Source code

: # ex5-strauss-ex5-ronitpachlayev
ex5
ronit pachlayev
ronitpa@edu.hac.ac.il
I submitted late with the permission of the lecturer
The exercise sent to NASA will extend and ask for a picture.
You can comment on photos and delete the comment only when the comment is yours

» **EXERCISE AIM**: After reading the lines above, reproduce them all exactly.

» **RESULT**:
Source code

: # ex5-strauss-ex5-ronitpachlayev
ex5
ronit pachlayev
ronitpa@edu.hac.ac.il
I submitted late with the permission of the lecturer
The exercise sent to NASA will extend and ask for a picture.
You can comment on photos and delete the comment only when the comment is yours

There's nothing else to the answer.